I think this has improved more recently. There are some initiatives, with organisations running property sector days at schools, and mock interviews, but more can be done. From a female perspective, I haven’t seen traditional biases, but our industry is often seen as construction and estate agency, so there needs to be more awareness around the breadth of the sector. To retain female talent and facilitate women’s progress we need good support, such as maternity packages.

What does the future look like for women in property and what advice would you give the next generation of female leaders joining the industry?

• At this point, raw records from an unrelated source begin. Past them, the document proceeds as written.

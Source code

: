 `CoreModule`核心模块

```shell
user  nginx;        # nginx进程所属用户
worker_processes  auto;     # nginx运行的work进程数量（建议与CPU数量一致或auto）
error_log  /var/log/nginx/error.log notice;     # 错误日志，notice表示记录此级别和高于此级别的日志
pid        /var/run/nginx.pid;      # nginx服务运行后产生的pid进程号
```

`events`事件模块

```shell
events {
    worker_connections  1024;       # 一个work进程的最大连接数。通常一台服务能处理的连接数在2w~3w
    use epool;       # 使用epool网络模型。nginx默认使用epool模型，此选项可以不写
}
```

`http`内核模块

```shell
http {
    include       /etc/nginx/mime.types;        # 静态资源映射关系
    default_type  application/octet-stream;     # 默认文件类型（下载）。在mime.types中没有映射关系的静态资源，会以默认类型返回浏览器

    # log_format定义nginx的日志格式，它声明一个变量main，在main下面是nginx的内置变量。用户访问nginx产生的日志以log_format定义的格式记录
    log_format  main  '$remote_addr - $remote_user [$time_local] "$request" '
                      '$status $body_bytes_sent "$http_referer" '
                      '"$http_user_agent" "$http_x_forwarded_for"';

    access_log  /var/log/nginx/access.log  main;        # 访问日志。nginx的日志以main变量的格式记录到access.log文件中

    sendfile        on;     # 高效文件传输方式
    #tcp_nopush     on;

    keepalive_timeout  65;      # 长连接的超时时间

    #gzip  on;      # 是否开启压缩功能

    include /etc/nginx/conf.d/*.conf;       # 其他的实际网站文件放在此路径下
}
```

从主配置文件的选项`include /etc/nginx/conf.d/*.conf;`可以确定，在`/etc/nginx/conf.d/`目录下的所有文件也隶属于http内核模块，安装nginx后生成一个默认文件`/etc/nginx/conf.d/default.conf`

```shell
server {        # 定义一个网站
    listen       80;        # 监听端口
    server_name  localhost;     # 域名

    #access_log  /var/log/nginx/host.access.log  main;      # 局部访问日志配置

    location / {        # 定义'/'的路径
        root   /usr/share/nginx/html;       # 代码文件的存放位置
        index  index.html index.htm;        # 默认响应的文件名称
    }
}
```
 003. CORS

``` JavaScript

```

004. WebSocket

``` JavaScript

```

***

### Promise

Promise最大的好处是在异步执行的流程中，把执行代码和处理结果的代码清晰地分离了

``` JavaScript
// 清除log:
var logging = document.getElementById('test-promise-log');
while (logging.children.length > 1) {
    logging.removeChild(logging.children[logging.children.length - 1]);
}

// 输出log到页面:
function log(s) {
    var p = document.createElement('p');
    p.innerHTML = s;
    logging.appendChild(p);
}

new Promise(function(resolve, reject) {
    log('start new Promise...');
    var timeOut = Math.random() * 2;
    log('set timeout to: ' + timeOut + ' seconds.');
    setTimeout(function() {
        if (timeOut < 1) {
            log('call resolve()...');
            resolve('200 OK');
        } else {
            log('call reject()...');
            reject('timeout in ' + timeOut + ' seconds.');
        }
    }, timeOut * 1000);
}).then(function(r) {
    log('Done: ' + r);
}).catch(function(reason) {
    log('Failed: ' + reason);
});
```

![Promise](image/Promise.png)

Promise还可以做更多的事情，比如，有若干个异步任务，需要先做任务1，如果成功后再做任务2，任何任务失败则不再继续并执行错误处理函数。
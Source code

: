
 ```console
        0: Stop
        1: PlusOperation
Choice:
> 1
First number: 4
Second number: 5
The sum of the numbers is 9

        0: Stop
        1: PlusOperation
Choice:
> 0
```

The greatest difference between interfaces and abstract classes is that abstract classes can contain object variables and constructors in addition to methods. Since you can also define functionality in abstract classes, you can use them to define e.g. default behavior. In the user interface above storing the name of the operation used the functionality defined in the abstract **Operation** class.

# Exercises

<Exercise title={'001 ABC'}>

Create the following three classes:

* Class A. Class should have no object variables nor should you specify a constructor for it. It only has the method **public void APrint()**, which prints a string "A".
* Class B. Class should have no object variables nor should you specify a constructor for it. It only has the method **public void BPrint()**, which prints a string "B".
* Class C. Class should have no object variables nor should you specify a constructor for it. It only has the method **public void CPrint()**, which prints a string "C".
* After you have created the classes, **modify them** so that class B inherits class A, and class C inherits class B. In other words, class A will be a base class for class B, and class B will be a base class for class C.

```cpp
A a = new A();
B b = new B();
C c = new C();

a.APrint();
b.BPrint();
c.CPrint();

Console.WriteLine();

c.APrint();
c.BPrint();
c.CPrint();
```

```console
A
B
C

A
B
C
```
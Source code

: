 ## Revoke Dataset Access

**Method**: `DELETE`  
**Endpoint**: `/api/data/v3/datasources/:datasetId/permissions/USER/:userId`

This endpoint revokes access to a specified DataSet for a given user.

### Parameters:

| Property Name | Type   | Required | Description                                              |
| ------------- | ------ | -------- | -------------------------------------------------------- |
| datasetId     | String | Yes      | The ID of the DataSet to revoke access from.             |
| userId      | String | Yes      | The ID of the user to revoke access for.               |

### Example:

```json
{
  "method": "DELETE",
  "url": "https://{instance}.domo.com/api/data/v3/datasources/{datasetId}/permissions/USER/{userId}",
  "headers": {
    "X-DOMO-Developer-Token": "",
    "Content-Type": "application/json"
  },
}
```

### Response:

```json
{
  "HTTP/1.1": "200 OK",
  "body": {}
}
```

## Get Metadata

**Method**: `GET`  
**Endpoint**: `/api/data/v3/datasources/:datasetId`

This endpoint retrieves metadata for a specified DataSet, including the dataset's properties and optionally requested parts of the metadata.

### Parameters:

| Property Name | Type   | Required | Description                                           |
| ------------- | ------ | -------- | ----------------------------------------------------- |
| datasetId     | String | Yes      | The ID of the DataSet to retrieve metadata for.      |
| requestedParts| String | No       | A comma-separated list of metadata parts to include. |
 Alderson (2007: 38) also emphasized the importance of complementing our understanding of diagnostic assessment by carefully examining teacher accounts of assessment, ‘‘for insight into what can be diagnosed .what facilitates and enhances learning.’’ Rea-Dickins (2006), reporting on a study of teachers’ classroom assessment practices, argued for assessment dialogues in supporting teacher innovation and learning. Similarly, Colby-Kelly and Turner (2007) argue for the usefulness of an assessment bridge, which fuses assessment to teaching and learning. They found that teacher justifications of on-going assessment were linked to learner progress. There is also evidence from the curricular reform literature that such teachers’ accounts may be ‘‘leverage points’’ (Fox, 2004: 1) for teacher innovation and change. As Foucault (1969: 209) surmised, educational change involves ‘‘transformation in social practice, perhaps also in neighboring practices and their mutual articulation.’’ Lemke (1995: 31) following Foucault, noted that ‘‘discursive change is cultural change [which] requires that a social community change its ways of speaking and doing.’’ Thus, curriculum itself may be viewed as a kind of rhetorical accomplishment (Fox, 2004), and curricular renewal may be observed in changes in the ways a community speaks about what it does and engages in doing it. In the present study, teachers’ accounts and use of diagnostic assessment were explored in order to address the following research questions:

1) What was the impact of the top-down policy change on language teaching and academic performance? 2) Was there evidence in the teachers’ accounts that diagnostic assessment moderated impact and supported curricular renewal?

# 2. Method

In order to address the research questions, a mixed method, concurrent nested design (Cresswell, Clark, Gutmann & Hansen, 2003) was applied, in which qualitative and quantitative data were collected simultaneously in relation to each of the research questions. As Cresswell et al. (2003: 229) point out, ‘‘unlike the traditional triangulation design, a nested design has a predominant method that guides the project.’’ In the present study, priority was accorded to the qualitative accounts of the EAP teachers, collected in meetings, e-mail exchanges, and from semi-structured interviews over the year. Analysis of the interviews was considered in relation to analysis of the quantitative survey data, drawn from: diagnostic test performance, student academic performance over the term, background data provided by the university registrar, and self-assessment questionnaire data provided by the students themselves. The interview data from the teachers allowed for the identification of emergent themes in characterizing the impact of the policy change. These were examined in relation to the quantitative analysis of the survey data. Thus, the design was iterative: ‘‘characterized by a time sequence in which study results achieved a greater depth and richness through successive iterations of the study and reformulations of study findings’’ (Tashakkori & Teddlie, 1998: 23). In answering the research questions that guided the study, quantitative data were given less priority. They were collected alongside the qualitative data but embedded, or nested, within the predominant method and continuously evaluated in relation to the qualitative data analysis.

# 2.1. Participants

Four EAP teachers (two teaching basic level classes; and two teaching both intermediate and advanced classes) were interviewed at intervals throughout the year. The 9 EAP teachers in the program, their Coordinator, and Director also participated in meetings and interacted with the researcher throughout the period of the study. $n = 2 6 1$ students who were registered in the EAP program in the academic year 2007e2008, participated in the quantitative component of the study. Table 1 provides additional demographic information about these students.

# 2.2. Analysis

The future’s bright. There are more women coming into the industry and organisations want female representation. My advice is to make sure you’re doing something that you’re passionate about, and to recognise when a company isn’t serving you anymore. You won’t flourish if you’re not happy. However, I’ve benefited from both good and bad experiences: negative experience can be valuable, too and have helped mould my own management style. If you’re a leader I think it’s good to show vulnerability – you don’t have all the answers or are above it all – there is always opportunity for additional growth, learning and development.

Who inspired you/are your role models and who do you admire in the industry?

So many! My mother, first and foremost (my parents have a leadership and management training business). Coaching from Karen Mullins, formerly of Savills, has helped me with growth at work and mindset. I’m also lucky to have a group of like-minded university friends who work in similar roles and provide plenty of encouragement – quite often, who you surround yourself with can have a big effect. Finally, Sigma’s CEO Graham Barnet, who is full of ideas and has infectious drive and enthusiasm that keeps me on my toes.